I am planning to move to Italy by mid 2013. Currently, I am looking into shipping options. I have a rocking chair that I love and want to bring with me. And a bunch of miscellaneous items (bike, kitchen appliances, etc) that I could live without but wouldn't mind bringing with me since I would need to ship the rocking chair anyway (not small).

Any of you have experience shipping large items from the U.S. to Italy? Any thoughts on your experience and recommendations would be greatly appreciated. Knowing what you know now, would you still have chosen to ship? What companies/services did you use? Do you recommend them or not?

Thank you


----------



## Giacomina (May 30, 2012)

freeda007 said:


> Hi all,
> 
> I am planning to move to Italy by mid 2013. Currently, I am looking into shipping options. I have a rocking chair that I love and want to bring with me. And a bunch of miscellaneous items (bike, kitchen appliances, etc) that I could live without but wouldn't mind bringing with me since I would need to ship the rocking chair anyway (not small).
> 
> ...



I would never ship anything that I cared about overseas again.

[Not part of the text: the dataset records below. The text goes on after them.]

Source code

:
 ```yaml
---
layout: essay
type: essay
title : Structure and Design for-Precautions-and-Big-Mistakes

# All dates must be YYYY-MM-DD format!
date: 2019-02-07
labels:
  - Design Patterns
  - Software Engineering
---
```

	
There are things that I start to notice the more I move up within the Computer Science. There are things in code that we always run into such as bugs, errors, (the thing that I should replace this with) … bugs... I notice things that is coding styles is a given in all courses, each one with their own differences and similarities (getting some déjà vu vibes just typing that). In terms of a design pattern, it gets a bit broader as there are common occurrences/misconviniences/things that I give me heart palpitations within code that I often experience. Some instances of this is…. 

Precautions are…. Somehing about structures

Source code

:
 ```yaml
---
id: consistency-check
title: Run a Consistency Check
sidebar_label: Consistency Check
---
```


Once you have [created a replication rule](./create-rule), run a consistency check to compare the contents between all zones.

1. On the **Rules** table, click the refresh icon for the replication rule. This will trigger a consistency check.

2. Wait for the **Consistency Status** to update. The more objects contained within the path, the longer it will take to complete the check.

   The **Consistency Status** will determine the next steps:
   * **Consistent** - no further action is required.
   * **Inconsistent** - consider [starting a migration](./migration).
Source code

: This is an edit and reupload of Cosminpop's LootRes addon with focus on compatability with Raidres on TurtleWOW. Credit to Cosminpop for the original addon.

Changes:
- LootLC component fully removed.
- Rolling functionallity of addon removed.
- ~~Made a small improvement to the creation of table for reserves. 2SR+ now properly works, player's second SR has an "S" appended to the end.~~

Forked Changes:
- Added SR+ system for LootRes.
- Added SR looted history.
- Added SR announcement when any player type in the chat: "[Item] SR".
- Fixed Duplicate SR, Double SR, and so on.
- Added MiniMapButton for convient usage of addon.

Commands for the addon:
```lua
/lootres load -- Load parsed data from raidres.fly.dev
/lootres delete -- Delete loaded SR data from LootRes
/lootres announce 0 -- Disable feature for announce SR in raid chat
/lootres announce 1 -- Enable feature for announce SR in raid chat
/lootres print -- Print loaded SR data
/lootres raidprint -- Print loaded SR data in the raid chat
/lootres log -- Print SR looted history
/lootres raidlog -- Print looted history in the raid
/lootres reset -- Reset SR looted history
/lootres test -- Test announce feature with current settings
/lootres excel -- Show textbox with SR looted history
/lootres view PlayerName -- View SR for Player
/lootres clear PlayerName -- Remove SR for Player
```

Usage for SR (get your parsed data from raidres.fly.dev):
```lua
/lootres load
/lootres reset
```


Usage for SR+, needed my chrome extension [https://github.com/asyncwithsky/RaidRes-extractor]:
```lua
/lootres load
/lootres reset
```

Here are my reasons, I dont know if they applymto you, but here goes:

Firstly, finding the right home is not easy, there could be moving house several times until you find what you like. Secondly, unless you spend a lot, you are going to have damages and thefts when you move your belongings. Even if you insure things heavily, what could possibly replace family items or the things that were gifts from your loved ones? I have moved a few times within Italy and its as if they either dont know how to handle your stuff or they charge you an absolute fortune. Third, everything is compact here. Most furnished rentals are absolutely stuffed with the propriators personal belongings including such things as clothes and shoes, taking up wardrobe space and shelf spce with useless items and nic nacs that they dont want to sell, but they dont have any place to store it because storage is extremely expensive in Italy. For example a garage will rent out for 500 euro in some areas.

If I were to do this again I would bring a toothbrush and my pajamas in my purse, that's it. Next day I'd go straight to the nearest clothes shop and buy clothes, shoes, jacket in the exact style every one else in italy is wearing. Then I would go to a hair salon and have my hair dyed whatever colour seems the most popular, usually that would be plain black. By doing these things you will avoid those scowling faces they put on for the stranieries and make your life a little bit nicer.


----------



## freeda007 (Jan 12, 2013)

Thanks Giacomina for your insight and recommendation. I really appreciate it. 

I am actually building a house in Northern Italy, so I am planning to move only once (hopefully at least!)

Sorry to hear about your moving experiences...I hope all is well now!
Thanks again!


----------



## Giacomina (May 30, 2012)

Good luck Freeda.

I truly hope everything goes extremely well for you!


----------